Get-refusal is a heinous, vengeful act that must be eradicated – but not without due process, and the other protections of a democracy separated from religion
By Susan Weiss
Published in the Times of Israel Blogs
SEP 4, 2019, 4:05 PM
A few years back, a colleague informed me that she thought the New York Get Laws were unconstitutional, dangerously entangling the state in religious affairs. Passed in 1983 and 1992, the laws encourage Jewish husbands to deliver religious divorces (“gets”) to their wives. The laws preclude judges from entertaining a civil divorce suit filed by husbands who fail to “remove all barriers to remarriage”; and, they also allow judges to take the failure to give a get into account when making equitable distribution of marital property. A long-standing activist for Jewish women, I retorted flippantly that “Maybe my colleague was right, but I didn’t care.”
I should have. Theocracies — states who answer to clerics speaking for God and are oblivious to the Rule of Law and basic civil liberties — are dangerous. A recent case is illustrative. Two weeks ago, Israeli Chief Rabbi David Lau ordered Jerusalem undertakers to halt a burial. At the request of the Union of Orthodox Rabbis of America, Lau was trying to force the hand of the deceased’s son. Lau claimed that the man, an American citizen and resident, had been withholding a get for the past 15 years from a woman from whom he had been civilly divorced. After the man’s family agreed to post a bond to guarantee the get, the burial commenced. Immediately afterwards, however, the man announced that he had had no intention of delivering the get. He said that he had already deposited one with an American rabbinic court. Responding, his divorcee, who is also an American citizen and resident, claimed that the man’s designated court was not reputable.
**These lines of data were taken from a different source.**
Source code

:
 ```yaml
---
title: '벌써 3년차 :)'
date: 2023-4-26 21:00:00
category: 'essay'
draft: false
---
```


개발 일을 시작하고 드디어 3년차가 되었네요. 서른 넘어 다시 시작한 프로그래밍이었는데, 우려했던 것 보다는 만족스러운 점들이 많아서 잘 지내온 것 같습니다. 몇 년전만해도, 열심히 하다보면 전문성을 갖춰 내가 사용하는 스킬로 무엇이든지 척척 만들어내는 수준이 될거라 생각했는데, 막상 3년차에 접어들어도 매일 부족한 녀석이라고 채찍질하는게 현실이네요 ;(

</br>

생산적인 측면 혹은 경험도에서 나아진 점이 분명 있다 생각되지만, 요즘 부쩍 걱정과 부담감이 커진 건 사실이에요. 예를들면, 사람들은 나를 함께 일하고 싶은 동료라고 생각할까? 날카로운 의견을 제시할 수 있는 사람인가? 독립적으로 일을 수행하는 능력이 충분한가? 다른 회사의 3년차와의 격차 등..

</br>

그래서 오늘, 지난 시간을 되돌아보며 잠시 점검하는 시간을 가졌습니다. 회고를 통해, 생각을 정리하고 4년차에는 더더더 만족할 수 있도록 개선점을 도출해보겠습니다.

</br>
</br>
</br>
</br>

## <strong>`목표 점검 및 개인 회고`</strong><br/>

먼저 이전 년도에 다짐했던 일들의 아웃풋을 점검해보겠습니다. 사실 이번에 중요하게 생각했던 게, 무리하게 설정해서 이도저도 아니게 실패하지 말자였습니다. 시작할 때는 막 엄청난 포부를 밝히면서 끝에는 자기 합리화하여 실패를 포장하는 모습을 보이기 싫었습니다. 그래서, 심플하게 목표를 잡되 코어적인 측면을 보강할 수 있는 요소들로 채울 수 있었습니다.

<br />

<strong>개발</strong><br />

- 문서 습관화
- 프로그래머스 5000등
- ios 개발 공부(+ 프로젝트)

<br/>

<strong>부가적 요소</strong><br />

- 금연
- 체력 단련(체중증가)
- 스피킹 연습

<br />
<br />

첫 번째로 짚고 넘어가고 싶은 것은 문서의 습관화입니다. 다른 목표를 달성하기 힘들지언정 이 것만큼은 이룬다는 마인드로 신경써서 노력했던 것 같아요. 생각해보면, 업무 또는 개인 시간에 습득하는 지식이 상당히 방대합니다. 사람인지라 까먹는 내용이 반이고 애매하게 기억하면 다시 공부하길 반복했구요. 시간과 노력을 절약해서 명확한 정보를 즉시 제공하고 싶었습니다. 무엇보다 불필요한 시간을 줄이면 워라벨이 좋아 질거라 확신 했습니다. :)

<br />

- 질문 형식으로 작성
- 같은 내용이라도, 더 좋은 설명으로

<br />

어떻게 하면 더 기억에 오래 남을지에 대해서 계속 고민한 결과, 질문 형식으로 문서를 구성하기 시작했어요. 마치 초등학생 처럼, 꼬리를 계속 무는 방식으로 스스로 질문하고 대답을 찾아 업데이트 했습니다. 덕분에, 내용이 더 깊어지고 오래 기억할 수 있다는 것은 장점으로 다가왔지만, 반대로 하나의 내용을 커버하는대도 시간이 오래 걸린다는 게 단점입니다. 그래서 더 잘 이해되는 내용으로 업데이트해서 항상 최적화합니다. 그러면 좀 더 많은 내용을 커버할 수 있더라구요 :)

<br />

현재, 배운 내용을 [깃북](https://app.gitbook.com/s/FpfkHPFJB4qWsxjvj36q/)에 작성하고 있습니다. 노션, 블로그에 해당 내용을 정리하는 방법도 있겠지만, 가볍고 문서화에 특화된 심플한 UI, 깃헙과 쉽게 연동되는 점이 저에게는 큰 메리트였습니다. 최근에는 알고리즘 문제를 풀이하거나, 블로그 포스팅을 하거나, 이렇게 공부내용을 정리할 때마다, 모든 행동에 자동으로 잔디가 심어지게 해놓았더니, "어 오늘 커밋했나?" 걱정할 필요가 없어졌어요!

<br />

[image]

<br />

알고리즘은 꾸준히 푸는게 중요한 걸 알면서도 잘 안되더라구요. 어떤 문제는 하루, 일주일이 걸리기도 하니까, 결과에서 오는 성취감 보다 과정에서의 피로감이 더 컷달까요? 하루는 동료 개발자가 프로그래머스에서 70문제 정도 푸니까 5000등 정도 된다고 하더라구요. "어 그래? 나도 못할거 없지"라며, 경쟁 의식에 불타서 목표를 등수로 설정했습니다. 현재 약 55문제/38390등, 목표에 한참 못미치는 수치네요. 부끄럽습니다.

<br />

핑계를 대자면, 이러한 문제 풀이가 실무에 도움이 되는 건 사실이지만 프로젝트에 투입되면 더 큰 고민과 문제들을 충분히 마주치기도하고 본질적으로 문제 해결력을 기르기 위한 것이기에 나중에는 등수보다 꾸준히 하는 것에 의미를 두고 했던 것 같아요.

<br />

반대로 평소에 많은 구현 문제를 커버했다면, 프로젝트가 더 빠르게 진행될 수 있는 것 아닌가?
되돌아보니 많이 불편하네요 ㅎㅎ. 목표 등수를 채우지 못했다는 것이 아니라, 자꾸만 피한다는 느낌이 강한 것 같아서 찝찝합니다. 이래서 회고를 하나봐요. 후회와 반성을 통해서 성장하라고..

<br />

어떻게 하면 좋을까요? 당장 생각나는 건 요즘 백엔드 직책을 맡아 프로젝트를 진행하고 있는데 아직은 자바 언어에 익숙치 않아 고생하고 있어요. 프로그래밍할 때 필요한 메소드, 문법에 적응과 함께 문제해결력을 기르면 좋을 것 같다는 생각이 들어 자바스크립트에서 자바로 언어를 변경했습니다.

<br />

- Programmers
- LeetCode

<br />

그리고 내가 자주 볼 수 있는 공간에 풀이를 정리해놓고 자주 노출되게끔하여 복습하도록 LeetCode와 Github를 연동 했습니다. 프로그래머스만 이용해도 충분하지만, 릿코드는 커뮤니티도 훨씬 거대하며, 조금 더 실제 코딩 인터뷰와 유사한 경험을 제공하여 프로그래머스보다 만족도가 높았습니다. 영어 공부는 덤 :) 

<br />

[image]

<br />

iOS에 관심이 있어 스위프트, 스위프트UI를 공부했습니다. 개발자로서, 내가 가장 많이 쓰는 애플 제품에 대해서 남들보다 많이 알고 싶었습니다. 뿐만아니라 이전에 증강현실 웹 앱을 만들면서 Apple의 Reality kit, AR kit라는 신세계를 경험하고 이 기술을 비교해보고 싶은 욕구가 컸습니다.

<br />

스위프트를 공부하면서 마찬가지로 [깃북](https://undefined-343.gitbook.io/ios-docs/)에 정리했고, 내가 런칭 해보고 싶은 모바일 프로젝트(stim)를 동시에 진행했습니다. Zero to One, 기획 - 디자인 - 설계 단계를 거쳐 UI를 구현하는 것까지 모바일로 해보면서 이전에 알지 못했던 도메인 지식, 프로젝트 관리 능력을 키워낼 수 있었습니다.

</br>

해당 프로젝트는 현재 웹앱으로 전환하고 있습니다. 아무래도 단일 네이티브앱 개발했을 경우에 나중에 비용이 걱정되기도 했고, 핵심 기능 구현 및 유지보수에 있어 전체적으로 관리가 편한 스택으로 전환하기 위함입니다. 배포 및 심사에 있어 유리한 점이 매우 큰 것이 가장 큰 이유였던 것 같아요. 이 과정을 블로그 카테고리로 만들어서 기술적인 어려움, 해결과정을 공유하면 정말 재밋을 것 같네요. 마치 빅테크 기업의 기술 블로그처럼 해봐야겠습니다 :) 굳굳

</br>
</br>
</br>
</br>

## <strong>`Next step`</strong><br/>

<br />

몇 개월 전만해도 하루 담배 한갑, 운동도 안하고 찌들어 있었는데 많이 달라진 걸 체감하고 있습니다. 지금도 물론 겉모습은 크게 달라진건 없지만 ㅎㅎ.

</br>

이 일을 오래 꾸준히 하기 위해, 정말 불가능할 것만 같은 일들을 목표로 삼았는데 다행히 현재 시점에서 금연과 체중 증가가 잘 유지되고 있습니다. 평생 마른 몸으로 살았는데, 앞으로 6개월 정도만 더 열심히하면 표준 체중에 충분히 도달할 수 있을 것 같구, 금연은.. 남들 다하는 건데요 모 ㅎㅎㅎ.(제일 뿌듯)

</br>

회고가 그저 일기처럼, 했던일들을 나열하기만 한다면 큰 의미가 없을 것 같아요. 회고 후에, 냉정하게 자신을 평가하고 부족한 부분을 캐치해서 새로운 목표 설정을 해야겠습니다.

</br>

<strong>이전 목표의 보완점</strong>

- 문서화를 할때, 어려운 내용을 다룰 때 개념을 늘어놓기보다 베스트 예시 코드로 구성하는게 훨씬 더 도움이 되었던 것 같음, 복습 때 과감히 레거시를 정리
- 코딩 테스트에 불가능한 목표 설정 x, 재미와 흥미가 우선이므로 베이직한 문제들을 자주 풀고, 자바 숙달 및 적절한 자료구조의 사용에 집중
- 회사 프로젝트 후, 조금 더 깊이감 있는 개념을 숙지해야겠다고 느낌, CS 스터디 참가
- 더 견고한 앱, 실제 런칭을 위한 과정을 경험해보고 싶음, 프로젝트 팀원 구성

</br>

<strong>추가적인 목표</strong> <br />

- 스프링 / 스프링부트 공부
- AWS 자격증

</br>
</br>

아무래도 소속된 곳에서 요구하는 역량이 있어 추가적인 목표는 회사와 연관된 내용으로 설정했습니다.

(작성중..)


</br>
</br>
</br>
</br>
She also was not satisfied with the decree of annulment that had been issued at her request by the International Beth Din, located in New York City. She wanted a “more” kosher get, one recognized by the Israeli Rabbinate. Lau agreed.
Much criticism has been levelled at the above events, most aimed at Lau, at Jewish law, and obviously at the get-refuser. Some criticism was even directed at the divorcee. However, no one criticized the elephant in the room: the fact that the democratic state of Israel has entangled itself with religion to such an extent that it has constructed a partial theocracy which violates the civil liberties of its citizens — as well as foreign citizens — without it, or them, even noticing.